- **EXERCISE REQUIREMENTS**: Go through the listing below and list every line with "descans".

:::::

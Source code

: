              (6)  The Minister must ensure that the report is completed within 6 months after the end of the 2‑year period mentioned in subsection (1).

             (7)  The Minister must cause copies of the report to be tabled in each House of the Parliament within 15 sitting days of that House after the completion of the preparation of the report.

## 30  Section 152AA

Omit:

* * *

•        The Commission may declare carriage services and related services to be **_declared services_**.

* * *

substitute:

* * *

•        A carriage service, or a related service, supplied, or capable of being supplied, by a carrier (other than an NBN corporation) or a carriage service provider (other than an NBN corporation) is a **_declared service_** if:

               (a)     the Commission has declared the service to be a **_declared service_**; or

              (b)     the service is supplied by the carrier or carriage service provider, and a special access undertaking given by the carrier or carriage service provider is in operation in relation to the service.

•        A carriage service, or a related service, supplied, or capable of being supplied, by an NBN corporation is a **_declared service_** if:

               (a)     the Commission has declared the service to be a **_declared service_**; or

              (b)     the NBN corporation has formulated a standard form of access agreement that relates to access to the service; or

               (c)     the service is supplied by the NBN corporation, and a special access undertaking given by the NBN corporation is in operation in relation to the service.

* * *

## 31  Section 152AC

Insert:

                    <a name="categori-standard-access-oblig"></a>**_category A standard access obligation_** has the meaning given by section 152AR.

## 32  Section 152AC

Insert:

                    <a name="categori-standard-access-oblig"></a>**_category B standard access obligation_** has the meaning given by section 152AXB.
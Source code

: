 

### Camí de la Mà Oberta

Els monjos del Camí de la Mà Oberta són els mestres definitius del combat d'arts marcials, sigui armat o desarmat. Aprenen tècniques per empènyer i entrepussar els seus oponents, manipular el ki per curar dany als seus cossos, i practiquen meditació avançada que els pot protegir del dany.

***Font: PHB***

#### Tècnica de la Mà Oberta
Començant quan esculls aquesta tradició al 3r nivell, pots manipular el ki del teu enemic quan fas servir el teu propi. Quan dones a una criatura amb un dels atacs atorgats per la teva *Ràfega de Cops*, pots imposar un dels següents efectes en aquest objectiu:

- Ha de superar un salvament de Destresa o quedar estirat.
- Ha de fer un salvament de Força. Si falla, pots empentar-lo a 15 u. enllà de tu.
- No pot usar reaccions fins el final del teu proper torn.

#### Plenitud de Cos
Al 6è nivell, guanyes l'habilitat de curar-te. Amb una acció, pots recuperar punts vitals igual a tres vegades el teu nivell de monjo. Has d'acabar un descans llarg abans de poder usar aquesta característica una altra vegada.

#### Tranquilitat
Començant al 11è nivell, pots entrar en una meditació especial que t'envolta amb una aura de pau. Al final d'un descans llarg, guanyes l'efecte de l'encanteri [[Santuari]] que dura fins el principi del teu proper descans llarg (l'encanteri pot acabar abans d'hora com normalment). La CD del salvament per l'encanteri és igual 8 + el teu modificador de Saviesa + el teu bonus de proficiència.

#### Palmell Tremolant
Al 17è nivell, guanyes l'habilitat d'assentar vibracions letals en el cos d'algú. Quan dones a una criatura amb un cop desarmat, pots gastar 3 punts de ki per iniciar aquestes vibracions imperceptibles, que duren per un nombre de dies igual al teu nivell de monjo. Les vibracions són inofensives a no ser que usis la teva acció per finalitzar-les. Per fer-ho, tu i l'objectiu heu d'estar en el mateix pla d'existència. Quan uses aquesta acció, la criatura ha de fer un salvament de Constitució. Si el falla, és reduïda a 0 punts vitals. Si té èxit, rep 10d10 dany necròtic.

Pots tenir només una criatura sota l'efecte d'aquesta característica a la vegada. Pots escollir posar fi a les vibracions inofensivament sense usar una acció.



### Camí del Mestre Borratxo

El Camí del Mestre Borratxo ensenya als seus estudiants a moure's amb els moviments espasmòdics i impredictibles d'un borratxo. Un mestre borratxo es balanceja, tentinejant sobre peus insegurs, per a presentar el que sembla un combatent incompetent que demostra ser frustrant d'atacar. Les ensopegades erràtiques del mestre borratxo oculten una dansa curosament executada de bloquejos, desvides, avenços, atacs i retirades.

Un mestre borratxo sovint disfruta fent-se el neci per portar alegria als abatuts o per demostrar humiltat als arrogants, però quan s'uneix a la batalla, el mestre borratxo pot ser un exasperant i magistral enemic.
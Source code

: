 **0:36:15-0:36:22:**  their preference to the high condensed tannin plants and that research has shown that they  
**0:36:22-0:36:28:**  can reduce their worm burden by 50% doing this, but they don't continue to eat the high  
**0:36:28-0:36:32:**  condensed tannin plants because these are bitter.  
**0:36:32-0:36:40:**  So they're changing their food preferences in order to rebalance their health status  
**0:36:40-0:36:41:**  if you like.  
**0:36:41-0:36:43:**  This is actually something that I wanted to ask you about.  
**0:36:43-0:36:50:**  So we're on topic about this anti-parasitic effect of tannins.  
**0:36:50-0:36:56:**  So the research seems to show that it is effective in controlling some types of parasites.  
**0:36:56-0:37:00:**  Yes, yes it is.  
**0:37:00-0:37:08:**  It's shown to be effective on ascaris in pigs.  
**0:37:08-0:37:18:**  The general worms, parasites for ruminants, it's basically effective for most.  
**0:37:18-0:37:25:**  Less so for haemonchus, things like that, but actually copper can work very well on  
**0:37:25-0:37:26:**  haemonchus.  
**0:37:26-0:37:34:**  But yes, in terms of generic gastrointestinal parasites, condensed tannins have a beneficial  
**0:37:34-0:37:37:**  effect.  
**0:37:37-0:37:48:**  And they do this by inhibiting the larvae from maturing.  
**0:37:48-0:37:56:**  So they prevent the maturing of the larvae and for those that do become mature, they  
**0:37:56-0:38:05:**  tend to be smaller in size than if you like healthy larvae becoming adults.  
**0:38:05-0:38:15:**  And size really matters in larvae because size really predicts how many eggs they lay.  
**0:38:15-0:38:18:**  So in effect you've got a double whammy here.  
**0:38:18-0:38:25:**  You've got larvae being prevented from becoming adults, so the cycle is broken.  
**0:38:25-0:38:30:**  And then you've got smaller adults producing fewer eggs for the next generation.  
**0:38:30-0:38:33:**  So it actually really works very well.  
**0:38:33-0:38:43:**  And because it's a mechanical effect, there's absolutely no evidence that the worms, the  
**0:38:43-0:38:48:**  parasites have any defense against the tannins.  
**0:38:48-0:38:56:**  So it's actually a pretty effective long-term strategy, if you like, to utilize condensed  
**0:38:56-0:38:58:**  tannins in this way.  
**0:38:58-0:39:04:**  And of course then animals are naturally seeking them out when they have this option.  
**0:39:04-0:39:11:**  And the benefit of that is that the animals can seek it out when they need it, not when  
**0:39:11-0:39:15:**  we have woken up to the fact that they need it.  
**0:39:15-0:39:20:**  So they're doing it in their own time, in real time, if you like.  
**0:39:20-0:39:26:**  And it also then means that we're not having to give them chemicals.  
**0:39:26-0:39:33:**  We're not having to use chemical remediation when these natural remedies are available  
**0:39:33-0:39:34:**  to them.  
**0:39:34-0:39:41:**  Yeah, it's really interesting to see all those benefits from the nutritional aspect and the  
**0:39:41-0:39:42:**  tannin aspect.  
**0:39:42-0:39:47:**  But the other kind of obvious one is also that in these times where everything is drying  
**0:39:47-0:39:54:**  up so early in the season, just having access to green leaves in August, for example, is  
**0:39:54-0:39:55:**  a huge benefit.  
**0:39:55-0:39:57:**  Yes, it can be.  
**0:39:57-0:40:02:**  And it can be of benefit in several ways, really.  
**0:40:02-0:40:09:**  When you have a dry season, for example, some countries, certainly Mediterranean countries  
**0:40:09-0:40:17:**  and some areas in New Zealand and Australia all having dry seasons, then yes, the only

:::::

- **OUTPUT FOR THIS EXERCISE**:
Al 6è nivell, guanyes l'habilitat de curar-te. Amb una acció, pots recuperar punts vitals igual a tres vegades el teu nivell de monjo. Has d'acabar un descans llarg abans de poder usar aquesta característica una altra vegada.
Començant al 11è nivell, pots entrar en una meditació especial que t'envolta amb una aura de pau. Al final d'un descans llarg, guanyes l'efecte de l'encanteri [[Santuari]] que dura fins el principi del teu proper descans llarg (l'encanteri pot acabar abans d'hora com normalment). La CD del salvament per l'encanteri és igual 8 + el teu modificador de Saviesa + el teu bonus de proficiència.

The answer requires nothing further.